> **TASK**
List every line below containing "across".

> **EXTRACTED DATA**
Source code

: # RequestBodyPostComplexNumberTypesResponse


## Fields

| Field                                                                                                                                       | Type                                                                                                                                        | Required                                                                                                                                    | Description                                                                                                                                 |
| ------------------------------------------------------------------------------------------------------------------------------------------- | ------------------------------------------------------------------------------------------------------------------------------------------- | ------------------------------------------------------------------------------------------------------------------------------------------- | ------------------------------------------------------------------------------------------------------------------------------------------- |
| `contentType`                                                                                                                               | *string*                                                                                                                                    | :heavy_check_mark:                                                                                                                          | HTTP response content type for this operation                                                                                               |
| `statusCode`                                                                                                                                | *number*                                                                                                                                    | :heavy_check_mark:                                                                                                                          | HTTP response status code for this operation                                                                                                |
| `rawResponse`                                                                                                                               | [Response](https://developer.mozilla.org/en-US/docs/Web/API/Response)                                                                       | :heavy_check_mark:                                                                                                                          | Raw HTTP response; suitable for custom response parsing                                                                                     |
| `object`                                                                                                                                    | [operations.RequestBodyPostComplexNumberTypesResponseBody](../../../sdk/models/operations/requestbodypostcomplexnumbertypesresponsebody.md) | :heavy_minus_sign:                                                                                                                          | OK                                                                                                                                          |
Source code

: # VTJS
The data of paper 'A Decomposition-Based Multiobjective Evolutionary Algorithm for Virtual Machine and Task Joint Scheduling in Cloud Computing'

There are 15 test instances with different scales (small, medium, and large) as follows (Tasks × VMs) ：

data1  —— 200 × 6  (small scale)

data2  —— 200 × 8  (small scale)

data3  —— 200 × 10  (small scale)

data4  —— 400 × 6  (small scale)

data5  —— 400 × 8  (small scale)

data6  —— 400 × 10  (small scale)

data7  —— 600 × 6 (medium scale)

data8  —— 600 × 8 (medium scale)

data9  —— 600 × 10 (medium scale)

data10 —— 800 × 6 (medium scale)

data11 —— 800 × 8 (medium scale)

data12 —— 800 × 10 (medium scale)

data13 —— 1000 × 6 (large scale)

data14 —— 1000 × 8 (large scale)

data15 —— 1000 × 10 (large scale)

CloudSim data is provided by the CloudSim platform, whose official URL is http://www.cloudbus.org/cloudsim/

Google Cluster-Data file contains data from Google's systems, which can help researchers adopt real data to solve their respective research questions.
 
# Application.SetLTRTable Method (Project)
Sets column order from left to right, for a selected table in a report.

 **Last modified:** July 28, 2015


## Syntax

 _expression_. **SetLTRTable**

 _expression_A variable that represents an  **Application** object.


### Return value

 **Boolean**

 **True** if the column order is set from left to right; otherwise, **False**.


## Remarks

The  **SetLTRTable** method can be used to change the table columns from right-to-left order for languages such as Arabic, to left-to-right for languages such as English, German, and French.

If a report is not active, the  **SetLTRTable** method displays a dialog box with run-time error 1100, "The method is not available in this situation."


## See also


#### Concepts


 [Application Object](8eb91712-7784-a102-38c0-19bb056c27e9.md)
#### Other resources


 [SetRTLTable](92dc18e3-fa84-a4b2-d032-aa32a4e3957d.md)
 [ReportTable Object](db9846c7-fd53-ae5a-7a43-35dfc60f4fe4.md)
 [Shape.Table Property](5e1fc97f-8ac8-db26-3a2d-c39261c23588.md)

---

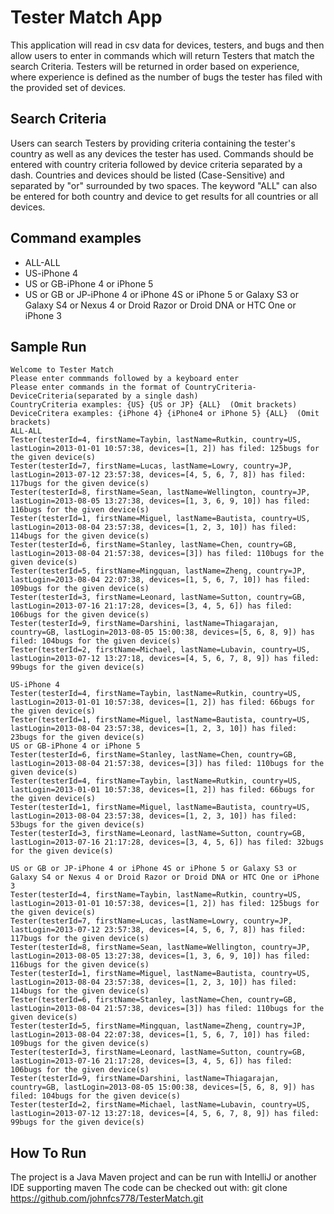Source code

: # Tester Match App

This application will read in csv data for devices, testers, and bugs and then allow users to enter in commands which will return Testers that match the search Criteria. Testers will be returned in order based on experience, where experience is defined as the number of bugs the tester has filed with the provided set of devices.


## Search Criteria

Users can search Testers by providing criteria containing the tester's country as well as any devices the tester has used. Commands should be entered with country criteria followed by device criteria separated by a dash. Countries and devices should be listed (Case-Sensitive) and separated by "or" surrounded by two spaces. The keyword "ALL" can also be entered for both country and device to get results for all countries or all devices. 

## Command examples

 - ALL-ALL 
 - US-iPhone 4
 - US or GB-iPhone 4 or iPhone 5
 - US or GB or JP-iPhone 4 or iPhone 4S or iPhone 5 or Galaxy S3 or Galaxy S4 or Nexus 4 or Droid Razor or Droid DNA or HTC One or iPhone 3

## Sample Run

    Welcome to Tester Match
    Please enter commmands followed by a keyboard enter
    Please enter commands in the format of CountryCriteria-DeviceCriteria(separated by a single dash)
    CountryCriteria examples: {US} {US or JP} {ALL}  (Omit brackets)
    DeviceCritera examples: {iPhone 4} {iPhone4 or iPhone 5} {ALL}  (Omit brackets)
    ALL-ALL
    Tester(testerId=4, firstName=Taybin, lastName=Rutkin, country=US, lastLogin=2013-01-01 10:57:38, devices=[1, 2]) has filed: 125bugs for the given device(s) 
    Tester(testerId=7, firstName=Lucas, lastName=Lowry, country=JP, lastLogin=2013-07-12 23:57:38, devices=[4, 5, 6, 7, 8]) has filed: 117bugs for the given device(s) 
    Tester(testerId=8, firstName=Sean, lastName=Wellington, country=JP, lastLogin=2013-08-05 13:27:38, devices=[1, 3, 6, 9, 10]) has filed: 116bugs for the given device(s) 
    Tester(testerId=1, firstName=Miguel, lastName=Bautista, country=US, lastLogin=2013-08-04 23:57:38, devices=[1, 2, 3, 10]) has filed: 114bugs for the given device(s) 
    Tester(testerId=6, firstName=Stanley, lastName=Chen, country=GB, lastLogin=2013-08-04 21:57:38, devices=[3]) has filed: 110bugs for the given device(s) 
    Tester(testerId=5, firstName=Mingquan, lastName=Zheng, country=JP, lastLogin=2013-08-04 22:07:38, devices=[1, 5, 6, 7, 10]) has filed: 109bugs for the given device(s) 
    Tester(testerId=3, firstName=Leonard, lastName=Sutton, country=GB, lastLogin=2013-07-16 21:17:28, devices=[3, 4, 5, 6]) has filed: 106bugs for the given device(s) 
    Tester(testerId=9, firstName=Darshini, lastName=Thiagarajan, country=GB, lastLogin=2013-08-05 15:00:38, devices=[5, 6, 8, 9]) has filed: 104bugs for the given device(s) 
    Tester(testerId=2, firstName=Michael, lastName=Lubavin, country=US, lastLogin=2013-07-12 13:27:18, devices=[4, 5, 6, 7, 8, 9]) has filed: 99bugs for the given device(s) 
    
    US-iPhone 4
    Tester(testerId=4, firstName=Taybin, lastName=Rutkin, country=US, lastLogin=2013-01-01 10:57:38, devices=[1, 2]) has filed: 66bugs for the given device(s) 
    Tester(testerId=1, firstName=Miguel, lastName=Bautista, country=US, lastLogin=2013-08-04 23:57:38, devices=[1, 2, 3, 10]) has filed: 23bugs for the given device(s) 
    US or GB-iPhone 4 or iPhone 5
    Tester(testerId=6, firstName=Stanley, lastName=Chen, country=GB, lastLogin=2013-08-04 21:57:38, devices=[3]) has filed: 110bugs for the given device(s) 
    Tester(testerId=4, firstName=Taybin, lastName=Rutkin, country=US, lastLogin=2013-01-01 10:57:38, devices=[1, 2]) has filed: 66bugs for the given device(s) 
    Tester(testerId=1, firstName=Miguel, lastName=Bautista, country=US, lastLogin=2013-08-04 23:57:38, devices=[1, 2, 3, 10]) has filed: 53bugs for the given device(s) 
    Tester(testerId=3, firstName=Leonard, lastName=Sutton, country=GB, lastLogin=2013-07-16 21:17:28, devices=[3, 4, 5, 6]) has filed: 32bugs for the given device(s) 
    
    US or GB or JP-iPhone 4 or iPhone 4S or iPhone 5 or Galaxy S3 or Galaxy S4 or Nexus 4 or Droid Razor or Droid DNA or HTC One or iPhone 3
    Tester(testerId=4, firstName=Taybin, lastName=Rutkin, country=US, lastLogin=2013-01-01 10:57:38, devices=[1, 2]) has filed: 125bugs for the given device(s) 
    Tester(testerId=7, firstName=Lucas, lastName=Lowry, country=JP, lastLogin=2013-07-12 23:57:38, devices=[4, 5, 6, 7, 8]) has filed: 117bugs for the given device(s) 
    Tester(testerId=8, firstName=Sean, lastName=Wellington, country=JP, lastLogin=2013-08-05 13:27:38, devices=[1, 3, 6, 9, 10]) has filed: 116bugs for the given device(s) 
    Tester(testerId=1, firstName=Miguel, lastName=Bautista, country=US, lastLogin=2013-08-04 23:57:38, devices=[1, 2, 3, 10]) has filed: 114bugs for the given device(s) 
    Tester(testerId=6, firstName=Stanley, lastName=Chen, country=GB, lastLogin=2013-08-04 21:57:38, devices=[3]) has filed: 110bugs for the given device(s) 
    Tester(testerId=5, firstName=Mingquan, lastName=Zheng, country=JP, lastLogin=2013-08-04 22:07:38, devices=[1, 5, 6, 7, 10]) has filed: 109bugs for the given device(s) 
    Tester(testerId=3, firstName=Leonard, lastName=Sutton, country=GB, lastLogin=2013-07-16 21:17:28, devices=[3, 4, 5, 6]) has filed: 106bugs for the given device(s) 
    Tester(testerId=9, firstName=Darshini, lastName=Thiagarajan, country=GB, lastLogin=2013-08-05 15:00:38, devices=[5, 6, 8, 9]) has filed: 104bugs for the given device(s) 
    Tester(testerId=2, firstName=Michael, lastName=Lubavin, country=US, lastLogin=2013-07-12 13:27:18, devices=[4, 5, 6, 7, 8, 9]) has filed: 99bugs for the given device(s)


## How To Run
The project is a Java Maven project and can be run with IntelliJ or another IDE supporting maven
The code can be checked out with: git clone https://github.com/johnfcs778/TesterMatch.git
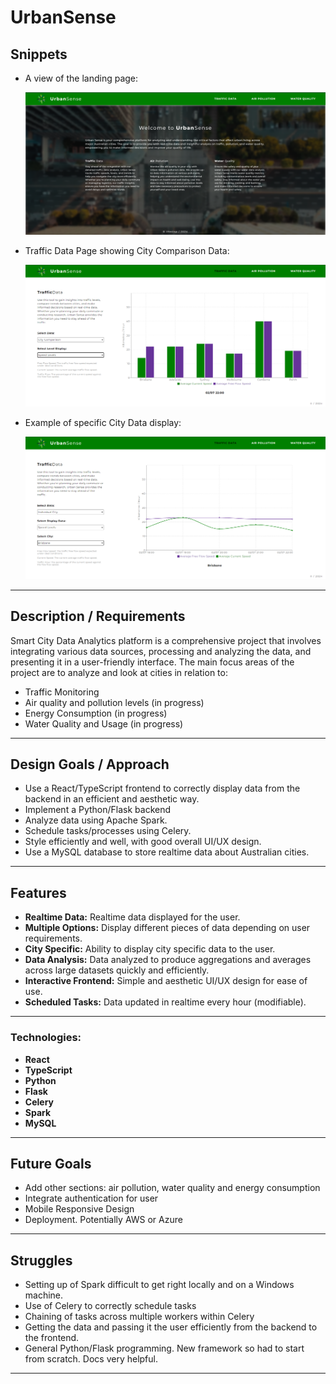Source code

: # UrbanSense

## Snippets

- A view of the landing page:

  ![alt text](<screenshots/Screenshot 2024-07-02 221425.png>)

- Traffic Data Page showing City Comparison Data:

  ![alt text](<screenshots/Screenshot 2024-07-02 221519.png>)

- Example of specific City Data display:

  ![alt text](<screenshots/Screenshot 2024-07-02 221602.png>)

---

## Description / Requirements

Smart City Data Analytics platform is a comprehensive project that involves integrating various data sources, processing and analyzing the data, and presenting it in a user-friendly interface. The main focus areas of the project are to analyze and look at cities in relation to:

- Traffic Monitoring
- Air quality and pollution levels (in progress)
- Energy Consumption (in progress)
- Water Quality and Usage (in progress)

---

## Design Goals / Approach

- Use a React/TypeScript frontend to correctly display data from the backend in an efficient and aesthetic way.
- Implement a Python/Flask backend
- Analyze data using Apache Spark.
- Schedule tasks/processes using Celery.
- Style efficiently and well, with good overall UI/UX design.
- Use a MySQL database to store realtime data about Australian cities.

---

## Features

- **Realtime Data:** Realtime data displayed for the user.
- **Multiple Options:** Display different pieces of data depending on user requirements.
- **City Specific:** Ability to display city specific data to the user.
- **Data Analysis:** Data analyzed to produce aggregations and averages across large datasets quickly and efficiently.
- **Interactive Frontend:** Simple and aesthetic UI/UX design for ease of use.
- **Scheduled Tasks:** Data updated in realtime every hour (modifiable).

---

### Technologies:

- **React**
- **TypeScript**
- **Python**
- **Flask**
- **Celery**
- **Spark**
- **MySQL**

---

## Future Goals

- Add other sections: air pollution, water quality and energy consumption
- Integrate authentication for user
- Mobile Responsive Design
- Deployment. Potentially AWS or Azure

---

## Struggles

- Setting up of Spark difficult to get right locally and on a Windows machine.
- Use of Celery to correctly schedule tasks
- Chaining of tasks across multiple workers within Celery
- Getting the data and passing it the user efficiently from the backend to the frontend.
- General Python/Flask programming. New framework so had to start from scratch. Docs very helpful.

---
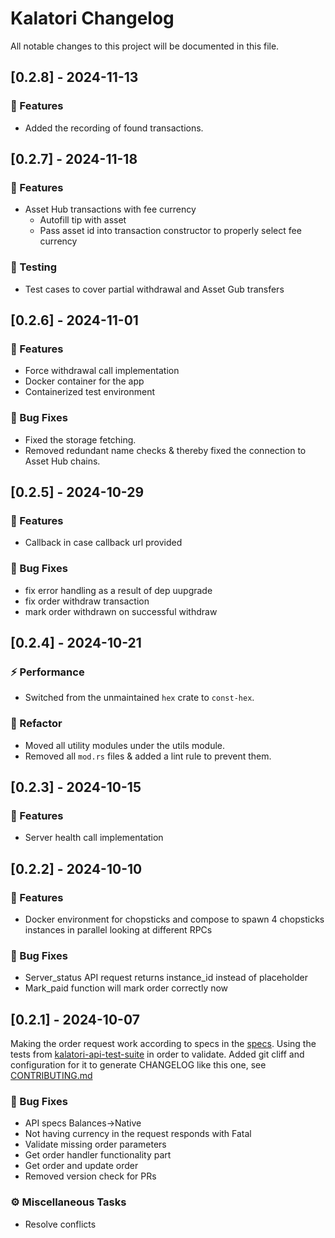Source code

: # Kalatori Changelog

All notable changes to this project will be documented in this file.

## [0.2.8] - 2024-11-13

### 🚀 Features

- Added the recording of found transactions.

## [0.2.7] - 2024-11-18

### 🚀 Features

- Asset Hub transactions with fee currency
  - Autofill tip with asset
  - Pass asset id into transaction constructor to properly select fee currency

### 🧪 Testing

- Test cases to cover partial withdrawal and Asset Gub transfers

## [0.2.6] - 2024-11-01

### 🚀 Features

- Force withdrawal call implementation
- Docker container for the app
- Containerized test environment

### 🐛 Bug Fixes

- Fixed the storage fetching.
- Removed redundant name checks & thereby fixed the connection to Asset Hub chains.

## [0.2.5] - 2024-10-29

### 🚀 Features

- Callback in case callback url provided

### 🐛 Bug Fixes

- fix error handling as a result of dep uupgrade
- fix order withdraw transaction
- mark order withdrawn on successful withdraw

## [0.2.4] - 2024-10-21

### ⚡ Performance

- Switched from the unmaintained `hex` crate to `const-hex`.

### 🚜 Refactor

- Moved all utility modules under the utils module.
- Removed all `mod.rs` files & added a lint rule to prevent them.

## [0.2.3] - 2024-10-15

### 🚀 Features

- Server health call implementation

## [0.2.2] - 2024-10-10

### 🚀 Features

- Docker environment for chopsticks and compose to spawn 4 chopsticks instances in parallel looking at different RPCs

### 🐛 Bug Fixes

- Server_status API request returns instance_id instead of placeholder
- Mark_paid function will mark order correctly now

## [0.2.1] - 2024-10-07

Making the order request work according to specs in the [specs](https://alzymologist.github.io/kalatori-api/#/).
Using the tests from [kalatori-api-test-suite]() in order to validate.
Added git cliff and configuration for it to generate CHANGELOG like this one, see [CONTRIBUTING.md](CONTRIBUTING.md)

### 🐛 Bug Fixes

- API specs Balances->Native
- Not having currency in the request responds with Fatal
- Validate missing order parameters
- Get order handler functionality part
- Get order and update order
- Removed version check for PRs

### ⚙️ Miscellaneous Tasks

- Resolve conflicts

> **WRITTEN SOLUTION**
- **Data Analysis:** Data analyzed to produce aggregations and averages across large datasets quickly and efficiently.
- Chaining of tasks across multiple workers within Celery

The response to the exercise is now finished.